- Listed entries

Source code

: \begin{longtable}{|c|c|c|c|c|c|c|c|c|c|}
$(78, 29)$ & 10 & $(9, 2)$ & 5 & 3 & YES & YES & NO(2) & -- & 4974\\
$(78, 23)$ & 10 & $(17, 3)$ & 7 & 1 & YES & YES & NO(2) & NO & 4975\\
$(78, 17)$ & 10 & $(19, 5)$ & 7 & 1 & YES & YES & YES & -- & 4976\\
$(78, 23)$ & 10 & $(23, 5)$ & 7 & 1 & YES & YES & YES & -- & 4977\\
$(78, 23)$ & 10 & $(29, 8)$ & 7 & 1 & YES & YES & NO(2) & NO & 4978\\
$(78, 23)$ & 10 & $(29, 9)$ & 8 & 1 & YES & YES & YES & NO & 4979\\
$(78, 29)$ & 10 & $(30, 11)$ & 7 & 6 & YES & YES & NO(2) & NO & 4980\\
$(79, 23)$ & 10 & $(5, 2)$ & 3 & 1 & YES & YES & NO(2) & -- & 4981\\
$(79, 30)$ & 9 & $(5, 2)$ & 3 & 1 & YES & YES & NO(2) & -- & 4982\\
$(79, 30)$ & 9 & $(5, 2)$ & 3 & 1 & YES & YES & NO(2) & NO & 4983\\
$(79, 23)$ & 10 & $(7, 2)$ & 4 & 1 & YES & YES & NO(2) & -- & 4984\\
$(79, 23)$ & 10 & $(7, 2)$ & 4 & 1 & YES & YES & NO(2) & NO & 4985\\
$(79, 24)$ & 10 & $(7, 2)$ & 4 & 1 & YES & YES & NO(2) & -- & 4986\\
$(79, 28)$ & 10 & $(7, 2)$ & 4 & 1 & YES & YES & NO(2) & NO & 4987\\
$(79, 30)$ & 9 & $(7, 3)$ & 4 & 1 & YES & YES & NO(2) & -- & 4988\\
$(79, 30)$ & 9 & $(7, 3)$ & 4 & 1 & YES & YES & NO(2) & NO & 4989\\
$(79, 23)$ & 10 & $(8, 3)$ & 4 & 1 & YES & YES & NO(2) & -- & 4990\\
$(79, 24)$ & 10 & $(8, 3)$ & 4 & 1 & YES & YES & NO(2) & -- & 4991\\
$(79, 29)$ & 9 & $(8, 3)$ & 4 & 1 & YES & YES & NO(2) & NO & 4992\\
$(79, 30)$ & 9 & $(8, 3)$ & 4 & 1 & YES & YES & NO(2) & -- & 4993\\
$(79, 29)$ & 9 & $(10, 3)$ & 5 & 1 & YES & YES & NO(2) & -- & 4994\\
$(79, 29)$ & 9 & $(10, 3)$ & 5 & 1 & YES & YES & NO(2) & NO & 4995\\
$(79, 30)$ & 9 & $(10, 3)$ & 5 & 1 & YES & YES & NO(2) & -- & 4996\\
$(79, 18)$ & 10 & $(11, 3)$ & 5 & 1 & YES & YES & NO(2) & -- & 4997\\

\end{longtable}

- Instructions for the task
Find and copy every line in the entries above where the string "longtable" occurs.

- Answer to this task
: \begin{longtable}{|c|c|c|c|c|c|c|c|c|c|}
\end{longtable}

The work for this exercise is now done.